The Bravado of Artificial Intelligence
By Jon and Matt Schreibfeder
Companies need good software to manage their operations. Organizations can choose from literally hundreds of enterprise resource planning (ERP) systems. Each of these software packages has a unique set of capabilities and features. It is a daunting task to choose the best solution for a particular business.
Software companies’ unrealistic claims complicate this decision. Today we visited a web site for a new AI based system that claimed if you used their “cutting-edge” technology, you would “Never Stock Out” and “Never Overstock”. Do they really feel that their proprietary algorithms will be able to predict and compensate for every future supply-chain disruption, or change in your customers’ buying habits? They must believe their system has “perfect knowledge” because they claim to provide 100% accurate forecasts of future demand of products.
However, in their discussion of safety stock they vary service level targets based on an individual product’s rank:
Product Rank Service Level Target
A 95%
B 90% C 85%
D 80%
Remember that the definition of service level is the percentage of customer product requests that can be completely filled from stock inventory.
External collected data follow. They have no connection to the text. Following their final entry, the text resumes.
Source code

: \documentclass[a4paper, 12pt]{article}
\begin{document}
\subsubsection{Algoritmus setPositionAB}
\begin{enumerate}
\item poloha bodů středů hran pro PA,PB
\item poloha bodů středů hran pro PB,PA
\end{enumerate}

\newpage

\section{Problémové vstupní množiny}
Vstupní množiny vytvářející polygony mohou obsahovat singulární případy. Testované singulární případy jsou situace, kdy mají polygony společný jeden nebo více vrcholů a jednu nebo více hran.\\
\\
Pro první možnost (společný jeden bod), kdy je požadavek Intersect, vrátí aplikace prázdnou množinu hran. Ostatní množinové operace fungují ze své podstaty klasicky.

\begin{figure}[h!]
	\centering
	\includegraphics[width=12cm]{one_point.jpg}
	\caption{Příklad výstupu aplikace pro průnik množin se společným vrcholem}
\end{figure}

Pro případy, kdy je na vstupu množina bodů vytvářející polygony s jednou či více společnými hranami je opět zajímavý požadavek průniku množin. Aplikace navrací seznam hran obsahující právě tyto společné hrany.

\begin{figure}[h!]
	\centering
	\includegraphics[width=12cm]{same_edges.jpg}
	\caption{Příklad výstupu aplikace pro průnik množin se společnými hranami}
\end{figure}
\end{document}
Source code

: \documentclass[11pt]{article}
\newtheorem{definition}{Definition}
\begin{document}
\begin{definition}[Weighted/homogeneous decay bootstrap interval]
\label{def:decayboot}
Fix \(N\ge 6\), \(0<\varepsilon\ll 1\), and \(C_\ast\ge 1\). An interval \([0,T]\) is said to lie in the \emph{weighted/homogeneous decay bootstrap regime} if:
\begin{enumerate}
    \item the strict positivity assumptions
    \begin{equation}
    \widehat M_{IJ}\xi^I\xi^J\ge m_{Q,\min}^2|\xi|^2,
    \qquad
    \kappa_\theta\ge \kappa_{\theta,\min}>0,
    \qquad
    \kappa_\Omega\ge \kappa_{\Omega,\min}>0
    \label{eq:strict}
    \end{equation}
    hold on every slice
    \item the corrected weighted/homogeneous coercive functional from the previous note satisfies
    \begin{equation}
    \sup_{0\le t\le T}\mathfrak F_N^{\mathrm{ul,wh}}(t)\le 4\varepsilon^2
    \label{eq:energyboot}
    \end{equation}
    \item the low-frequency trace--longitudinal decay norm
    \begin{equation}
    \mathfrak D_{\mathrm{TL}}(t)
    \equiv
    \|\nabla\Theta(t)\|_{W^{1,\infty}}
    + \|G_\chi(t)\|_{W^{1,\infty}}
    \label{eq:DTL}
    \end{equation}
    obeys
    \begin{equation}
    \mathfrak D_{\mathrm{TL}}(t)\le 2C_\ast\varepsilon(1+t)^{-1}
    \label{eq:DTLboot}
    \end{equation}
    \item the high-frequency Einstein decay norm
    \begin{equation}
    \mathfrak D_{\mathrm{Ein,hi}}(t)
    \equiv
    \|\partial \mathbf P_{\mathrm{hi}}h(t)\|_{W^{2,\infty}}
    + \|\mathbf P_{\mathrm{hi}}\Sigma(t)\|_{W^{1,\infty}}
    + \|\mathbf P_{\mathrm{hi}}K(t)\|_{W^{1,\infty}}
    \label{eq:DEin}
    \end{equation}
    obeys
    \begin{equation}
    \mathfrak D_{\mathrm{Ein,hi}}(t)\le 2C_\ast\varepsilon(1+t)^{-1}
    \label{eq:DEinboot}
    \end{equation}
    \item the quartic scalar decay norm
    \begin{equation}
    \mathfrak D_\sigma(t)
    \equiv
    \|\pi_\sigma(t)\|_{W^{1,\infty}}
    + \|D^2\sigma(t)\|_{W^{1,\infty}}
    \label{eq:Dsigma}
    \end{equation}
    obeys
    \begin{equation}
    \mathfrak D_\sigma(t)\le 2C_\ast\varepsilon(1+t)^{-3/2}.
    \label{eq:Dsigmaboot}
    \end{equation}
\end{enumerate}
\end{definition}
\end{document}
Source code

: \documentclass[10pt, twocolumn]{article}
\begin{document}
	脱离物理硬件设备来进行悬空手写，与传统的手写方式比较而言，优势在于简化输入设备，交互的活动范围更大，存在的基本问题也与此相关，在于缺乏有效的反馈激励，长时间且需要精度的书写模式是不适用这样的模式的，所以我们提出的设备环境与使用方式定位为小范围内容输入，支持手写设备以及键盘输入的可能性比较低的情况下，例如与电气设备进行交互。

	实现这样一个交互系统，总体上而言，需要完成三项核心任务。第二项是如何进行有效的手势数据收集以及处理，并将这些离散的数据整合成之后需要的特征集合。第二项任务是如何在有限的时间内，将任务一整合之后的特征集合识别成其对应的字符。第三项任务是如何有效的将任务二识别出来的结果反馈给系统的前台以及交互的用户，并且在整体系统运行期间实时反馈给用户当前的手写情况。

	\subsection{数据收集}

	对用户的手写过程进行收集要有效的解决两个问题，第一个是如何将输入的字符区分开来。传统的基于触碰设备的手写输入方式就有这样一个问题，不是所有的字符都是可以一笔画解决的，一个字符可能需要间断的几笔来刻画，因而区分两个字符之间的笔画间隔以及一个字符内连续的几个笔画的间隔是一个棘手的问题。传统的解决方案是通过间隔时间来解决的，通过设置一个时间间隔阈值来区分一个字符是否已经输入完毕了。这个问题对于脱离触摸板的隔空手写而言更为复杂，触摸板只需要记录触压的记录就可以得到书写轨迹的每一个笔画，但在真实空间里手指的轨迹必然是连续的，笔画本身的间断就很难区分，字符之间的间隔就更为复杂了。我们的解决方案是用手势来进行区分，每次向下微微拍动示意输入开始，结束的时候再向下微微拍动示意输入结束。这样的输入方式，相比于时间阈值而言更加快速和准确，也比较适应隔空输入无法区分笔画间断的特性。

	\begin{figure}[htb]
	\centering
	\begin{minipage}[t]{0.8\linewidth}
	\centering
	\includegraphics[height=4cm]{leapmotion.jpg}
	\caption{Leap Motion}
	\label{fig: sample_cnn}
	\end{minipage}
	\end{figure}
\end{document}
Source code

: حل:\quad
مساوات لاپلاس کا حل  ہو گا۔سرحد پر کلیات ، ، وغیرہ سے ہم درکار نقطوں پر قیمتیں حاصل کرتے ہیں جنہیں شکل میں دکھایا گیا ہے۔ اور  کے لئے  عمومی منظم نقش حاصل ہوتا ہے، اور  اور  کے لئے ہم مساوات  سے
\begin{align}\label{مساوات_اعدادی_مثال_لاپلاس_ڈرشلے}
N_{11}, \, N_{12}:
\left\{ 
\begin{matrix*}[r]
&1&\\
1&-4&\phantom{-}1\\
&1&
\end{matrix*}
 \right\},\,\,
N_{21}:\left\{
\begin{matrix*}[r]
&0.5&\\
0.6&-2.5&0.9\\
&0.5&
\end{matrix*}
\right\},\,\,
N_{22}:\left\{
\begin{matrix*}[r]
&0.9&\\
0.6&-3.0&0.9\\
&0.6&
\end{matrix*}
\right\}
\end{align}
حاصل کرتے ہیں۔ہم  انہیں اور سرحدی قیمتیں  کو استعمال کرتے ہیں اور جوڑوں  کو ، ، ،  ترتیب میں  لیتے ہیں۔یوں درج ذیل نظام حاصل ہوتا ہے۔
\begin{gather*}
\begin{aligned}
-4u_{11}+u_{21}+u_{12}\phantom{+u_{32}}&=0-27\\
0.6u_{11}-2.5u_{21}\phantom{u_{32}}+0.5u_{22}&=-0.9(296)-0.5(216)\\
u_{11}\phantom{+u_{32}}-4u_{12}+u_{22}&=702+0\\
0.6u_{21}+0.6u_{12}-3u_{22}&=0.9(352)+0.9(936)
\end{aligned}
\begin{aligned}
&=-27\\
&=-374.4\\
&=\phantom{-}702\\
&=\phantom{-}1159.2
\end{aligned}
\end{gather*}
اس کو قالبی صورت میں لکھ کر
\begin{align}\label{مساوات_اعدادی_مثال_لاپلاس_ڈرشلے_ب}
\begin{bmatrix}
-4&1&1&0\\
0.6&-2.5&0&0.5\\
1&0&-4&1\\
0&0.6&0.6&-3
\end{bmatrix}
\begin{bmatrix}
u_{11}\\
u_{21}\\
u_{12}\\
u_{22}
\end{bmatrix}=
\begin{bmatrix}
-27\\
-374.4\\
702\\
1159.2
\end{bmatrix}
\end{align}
How could they promise that you would “never stock out” yet only plan to totally fill eight of 10 (i.e., 80%) of product requests for “D” ranked items? And, if their forecasts were 100% accurate why would they need any safety stock (which provides protection against stockouts) at all? It is obvious that this software company is making both unrealistic and contradictory claims concerning their system’s potential for improving inventory performance.
Artificial Intelligence (AI) can be utilized to predict the future based on available data from a variety of sources which it can access. But it cannot perform miracles such as preventing all stockouts. And it cannot consider information it doesn’t have access to such as whether you will experience unusually high demand for a product due to an unforeseen circumstance. Or demand for another item will dramatically decrease due to a customer changing suppliers. Best practice forecasting is achieved by combining a comprehensive analysis of available data with market knowledge.
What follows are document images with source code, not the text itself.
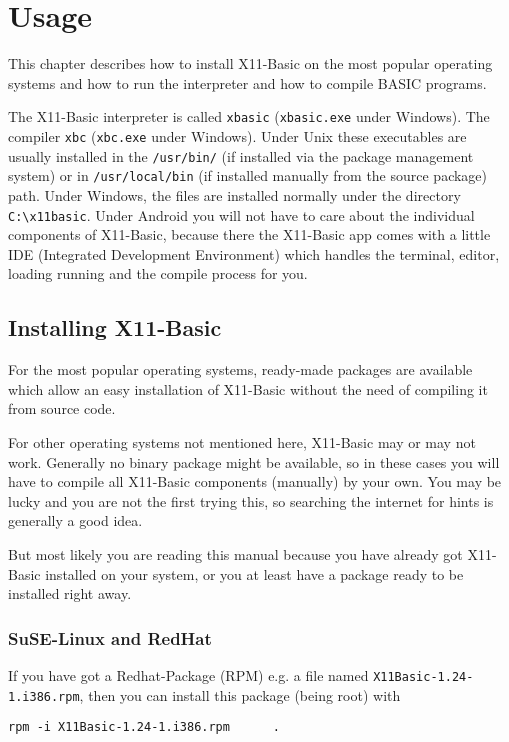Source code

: \chapter{Usage}

This chapter describes how to install X11-Basic on the most popular operating 
systems and how to run the interpreter and how to compile BASIC programs.

The X11-Basic interpreter is called \verb|xbasic| (\verb|xbasic.exe| under 
Windows). The compiler \verb|xbc| (\verb|xbc.exe| under  Windows). Under Unix
these executables are usually installed in the \verb|/usr/bin/| (if installed
via  the package management system) or in \verb|/usr/local/bin|  (if installed
manually from the source package) path. Under Windows, the files are installed
normally under the directory \verb|C:\x11basic|. Under Android you will not have
to care about the individual components of X11-Basic,  because there the
X11-Basic app comes with a little IDE  (Integrated Development Environment)
which handles the terminal, editor, loading running and the compile process 
for you.

\section{Installing X11-Basic}

For the most popular operating systems, ready-made packages are  available which
allow an easy installation of X11-Basic without the  need of compiling it from
source code. 

For other operating systems not mentioned here, X11-Basic may or may not work. 
Generally no binary package might be available, so in these cases you will have 
to compile all X11-Basic components (manually) by your own. You may be lucky 
and you are not the first trying this, so searching the internet for hints is 
generally a good idea.

But most likely you are reading this manual because you have already got 
X11-Basic installed on your system, or you at least have a package ready 
to be installed right away.

\subsection*{SuSE-Linux and RedHat}

If you have got a Redhat-Package (RPM) e.g. a file named 
\verb|X11Basic-1.24-1.i386.rpm|, then you can install this package (being
root) with 
\begin{verbatim}
rpm -i X11Basic-1.24-1.i386.rpm      .
\end{verbatim}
This market knowledge is acquired from salespeople, customers, vendors and other sources. This information must be examined, evaluated, and selectively applied to produce the most accurate forecast possible. It is possible for an AI system to “learn” from the results of this collaborative information. But the sources are too numerous and vary in accuracy as well as format to completely automate this task. Experienced buyers and inventory planners are necessary to evaluate market knowledge and selectively apply it to predictions of future demand. And no matter how much technology and human effort is utilized in managing inventory, predictions will never be perfect. In order to consistently meet customers’ expectations of product availability, you will always need some safety stock. That is, “insurance inventory” to prevent stockouts due to unexpected demand or delays in receiving a replenishment shipment.
Forecasting and replenishment systems that utilize AI will help your organization improve inventory performance. But to achieve success, these systems must be supplemented with knowledge acquired from employees and the marketplace. Beware of consultants, software companies and others who state that their technological solution can provide “inventory perfection” in a matter of weeks, without the help of knowledgeable human beings.